**TASK INSTRUCTIONS**
The data that follows should be copied out exactly.

**Data excerpts**
* * * * * * * * *

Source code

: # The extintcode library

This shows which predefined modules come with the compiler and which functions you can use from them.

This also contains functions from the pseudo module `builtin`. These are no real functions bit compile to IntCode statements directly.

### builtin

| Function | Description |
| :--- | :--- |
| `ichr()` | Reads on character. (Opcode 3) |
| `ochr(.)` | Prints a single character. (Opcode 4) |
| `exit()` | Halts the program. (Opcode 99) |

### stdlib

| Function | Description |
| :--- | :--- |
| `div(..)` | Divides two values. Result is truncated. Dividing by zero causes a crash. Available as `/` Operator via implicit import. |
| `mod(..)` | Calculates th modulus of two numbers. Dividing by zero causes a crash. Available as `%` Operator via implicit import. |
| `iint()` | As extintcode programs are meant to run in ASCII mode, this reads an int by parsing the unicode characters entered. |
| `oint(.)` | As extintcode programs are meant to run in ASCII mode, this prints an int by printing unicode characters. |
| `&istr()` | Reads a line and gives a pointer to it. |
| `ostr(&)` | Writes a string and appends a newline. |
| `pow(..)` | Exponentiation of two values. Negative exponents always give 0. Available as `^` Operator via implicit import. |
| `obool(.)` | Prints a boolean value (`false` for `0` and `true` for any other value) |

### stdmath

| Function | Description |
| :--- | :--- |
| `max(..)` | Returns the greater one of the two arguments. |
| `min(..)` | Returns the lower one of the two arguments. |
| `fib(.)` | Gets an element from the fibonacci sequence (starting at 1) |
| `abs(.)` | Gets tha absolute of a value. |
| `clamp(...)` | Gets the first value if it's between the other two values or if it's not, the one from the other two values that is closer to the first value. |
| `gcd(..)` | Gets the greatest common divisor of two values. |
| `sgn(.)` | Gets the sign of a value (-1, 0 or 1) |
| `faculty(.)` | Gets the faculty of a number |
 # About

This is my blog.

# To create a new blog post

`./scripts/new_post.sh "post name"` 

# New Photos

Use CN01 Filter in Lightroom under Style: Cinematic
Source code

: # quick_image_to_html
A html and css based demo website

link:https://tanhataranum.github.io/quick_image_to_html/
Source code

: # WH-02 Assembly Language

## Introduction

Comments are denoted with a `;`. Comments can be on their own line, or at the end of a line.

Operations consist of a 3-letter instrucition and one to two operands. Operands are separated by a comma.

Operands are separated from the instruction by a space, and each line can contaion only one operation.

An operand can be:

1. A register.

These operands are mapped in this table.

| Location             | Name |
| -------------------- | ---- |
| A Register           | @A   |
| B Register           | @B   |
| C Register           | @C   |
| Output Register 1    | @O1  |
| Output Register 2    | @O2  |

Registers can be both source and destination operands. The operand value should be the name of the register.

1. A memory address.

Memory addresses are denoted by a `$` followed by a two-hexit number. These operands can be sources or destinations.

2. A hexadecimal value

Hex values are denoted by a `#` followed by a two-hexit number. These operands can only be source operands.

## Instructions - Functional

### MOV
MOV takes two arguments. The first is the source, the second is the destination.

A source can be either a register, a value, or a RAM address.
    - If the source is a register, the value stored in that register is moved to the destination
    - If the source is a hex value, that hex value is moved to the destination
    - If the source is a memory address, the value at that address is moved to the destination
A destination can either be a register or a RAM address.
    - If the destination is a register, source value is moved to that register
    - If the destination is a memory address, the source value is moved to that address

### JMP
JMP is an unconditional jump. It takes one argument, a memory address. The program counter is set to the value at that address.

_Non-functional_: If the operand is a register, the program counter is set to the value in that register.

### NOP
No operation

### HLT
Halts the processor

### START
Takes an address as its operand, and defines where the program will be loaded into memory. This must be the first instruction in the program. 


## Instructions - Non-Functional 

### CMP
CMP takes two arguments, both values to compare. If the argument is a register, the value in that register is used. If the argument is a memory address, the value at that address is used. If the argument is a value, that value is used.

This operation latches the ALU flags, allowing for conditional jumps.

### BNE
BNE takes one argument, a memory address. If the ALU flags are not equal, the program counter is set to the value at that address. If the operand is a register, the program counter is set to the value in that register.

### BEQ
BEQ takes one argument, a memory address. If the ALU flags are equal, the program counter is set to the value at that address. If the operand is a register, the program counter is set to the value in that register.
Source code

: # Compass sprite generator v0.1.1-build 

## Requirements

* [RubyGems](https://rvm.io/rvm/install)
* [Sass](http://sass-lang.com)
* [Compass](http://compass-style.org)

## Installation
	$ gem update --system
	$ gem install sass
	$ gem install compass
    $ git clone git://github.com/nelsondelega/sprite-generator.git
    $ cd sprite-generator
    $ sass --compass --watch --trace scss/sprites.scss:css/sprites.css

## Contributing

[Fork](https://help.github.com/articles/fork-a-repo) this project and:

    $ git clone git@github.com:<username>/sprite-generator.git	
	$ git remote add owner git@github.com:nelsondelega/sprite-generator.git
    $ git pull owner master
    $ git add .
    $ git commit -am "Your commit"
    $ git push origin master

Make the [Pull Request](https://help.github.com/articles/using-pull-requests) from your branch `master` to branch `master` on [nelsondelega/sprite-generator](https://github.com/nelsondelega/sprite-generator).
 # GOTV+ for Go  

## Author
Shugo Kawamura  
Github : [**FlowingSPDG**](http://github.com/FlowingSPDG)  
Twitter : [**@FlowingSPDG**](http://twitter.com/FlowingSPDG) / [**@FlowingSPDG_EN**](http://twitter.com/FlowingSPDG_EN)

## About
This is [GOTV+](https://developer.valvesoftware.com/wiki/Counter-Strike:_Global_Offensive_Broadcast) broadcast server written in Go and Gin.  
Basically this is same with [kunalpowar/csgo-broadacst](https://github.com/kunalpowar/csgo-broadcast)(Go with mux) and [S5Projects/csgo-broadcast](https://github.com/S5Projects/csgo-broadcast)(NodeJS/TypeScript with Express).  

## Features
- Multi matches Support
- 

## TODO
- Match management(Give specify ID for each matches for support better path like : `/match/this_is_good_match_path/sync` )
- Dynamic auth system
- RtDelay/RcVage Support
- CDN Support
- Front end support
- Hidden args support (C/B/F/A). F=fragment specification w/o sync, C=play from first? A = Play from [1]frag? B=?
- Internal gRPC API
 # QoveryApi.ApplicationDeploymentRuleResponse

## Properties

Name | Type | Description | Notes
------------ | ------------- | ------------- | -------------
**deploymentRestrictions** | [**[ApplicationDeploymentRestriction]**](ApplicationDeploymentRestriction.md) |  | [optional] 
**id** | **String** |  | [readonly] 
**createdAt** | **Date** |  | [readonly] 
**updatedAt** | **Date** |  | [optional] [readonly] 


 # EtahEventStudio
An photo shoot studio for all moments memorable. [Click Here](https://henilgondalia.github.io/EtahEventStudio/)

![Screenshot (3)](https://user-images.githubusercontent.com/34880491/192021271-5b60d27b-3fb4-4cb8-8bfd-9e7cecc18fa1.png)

* * * * * * * * *

**ANSWER FOR THE TASK**
Source code

: # The extintcode library

This shows which predefined modules come with the compiler and which functions you can use from them.

This also contains functions from the pseudo module `builtin`. These are no real functions bit compile to IntCode statements directly.

### builtin

| Function | Description |
| :--- | :--- |
| `ichr()` | Reads on character. (Opcode 3) |
| `ochr(.)` | Prints a single character. (Opcode 4) |
| `exit()` | Halts the program. (Opcode 99) |

### stdlib

| Function | Description |
| :--- | :--- |
| `div(..)` | Divides two values. Result is truncated. Dividing by zero causes a crash. Available as `/` Operator via implicit import. |
| `mod(..)` | Calculates th modulus of two numbers. Dividing by zero causes a crash. Available as `%` Operator via implicit import. |
| `iint()` | As extintcode programs are meant to run in ASCII mode, this reads an int by parsing the unicode characters entered. |
| `oint(.)` | As extintcode programs are meant to run in ASCII mode, this prints an int by printing unicode characters. |
| `&istr()` | Reads a line and gives a pointer to it. |
| `ostr(&)` | Writes a string and appends a newline. |
| `pow(..)` | Exponentiation of two values. Negative exponents always give 0. Available as `^` Operator via implicit import. |
| `obool(.)` | Prints a boolean value (`false` for `0` and `true` for any other value) |

### stdmath

| Function | Description |
| :--- | :--- |
| `max(..)` | Returns the greater one of the two arguments. |
| `min(..)` | Returns the lower one of the two arguments. |
| `fib(.)` | Gets an element from the fibonacci sequence (starting at 1) |
| `abs(.)` | Gets tha absolute of a value. |
| `clamp(...)` | Gets the first value if it's between the other two values or if it's not, the one from the other two values that is closer to the first value. |
| `gcd(..)` | Gets the greatest common divisor of two values. |
| `sgn(.)` | Gets the sign of a value (-1, 0 or 1) |
| `faculty(.)` | Gets the faculty of a number |
 # About

This is my blog.

# To create a new blog post

`./scripts/new_post.sh "post name"` 

# New Photos

Use CN01 Filter in Lightroom under Style: Cinematic
Source code

: # quick_image_to_html
A html and css based demo website

link:https://tanhataranum.github.io/quick_image_to_html/
Source code

: # WH-02 Assembly Language

## Introduction

Comments are denoted with a `;`. Comments can be on their own line, or at the end of a line.

Operations consist of a 3-letter instrucition and one to two operands. Operands are separated by a comma.

Operands are separated from the instruction by a space, and each line can contaion only one operation.

An operand can be:

1. A register.

These operands are mapped in this table.

| Location             | Name |
| -------------------- | ---- |
| A Register           | @A   |
| B Register           | @B   |
| C Register           | @C   |
| Output Register 1    | @O1  |
| Output Register 2    | @O2  |

Registers can be both source and destination operands. The operand value should be the name of the register.

1. A memory address.

Memory addresses are denoted by a `$` followed by a two-hexit number. These operands can be sources or destinations.

2. A hexadecimal value

Hex values are denoted by a `#` followed by a two-hexit number. These operands can only be source operands.

## Instructions - Functional

### MOV
MOV takes two arguments. The first is the source, the second is the destination.

A source can be either a register, a value, or a RAM address.
    - If the source is a register, the value stored in that register is moved to the destination
    - If the source is a hex value, that hex value is moved to the destination
    - If the source is a memory address, the value at that address is moved to the destination
A destination can either be a register or a RAM address.
    - If the destination is a register, source value is moved to that register
    - If the destination is a memory address, the source value is moved to that address

### JMP
JMP is an unconditional jump. It takes one argument, a memory address. The program counter is set to the value at that address.

_Non-functional_: If the operand is a register, the program counter is set to the value in that register.

### NOP
No operation

### HLT
Halts the processor

### START
Takes an address as its operand, and defines where the program will be loaded into memory. This must be the first instruction in the program. 


## Instructions - Non-Functional 

### CMP
CMP takes two arguments, both values to compare. If the argument is a register, the value in that register is used. If the argument is a memory address, the value at that address is used. If the argument is a value, that value is used.

This operation latches the ALU flags, allowing for conditional jumps.

### BNE
BNE takes one argument, a memory address. If the ALU flags are not equal, the program counter is set to the value at that address. If the operand is a register, the program counter is set to the value in that register.

### BEQ
BEQ takes one argument, a memory address. If the ALU flags are equal, the program counter is set to the value at that address. If the operand is a register, the program counter is set to the value in that register.
Source code

: # Compass sprite generator v0.1.1-build 

## Requirements

* [RubyGems](https://rvm.io/rvm/install)
* [Sass](http://sass-lang.com)
* [Compass](http://compass-style.org)

## Installation
	$ gem update --system
	$ gem install sass
	$ gem install compass
    $ git clone git://github.com/nelsondelega/sprite-generator.git
    $ cd sprite-generator
    $ sass --compass --watch --trace scss/sprites.scss:css/sprites.css

## Contributing

[Fork](https://help.github.com/articles/fork-a-repo) this project and:

    $ git clone git@github.com:<username>/sprite-generator.git	
	$ git remote add owner git@github.com:nelsondelega/sprite-generator.git
    $ git pull owner master
    $ git add .
    $ git commit -am "Your commit"
    $ git push origin master

Make the [Pull Request](https://help.github.com/articles/using-pull-requests) from your branch `master` to branch `master` on [nelsondelega/sprite-generator](https://github.com/nelsondelega/sprite-generator).
 # GOTV+ for Go  

## Author
Shugo Kawamura  
Github : [**FlowingSPDG**](http://github.com/FlowingSPDG)  
Twitter : [**@FlowingSPDG**](http://twitter.com/FlowingSPDG) / [**@FlowingSPDG_EN**](http://twitter.com/FlowingSPDG_EN)

## About
This is [GOTV+](https://developer.valvesoftware.com/wiki/Counter-Strike:_Global_Offensive_Broadcast) broadcast server written in Go and Gin.  
Basically this is same with [kunalpowar/csgo-broadacst](https://github.com/kunalpowar/csgo-broadcast)(Go with mux) and [S5Projects/csgo-broadcast](https://github.com/S5Projects/csgo-broadcast)(NodeJS/TypeScript with Express).  

## Features
- Multi matches Support
- 

## TODO
- Match management(Give specify ID for each matches for support better path like : `/match/this_is_good_match_path/sync` )
- Dynamic auth system
- RtDelay/RcVage Support
- CDN Support
- Front end support
- Hidden args support (C/B/F/A). F=fragment specification w/o sync, C=play from first? A = Play from [1]frag? B=?
- Internal gRPC API
 # QoveryApi.ApplicationDeploymentRuleResponse

## Properties

Name | Type | Description | Notes
------------ | ------------- | ------------- | -------------
**deploymentRestrictions** | [**[ApplicationDeploymentRestriction]**](ApplicationDeploymentRestriction.md) |  | [optional] 
**id** | **String** |  | [readonly] 
**createdAt** | **Date** |  | [readonly] 
**updatedAt** | **Date** |  | [optional] [readonly] 


 # EtahEventStudio
An photo shoot studio for all moments memorable. [Click Here](https://henilgondalia.github.io/EtahEventStudio/)

![Screenshot (3)](https://user-images.githubusercontent.com/34880491/192021271-5b60d27b-3fb4-4cb8-8bfd-9e7cecc18fa1.png)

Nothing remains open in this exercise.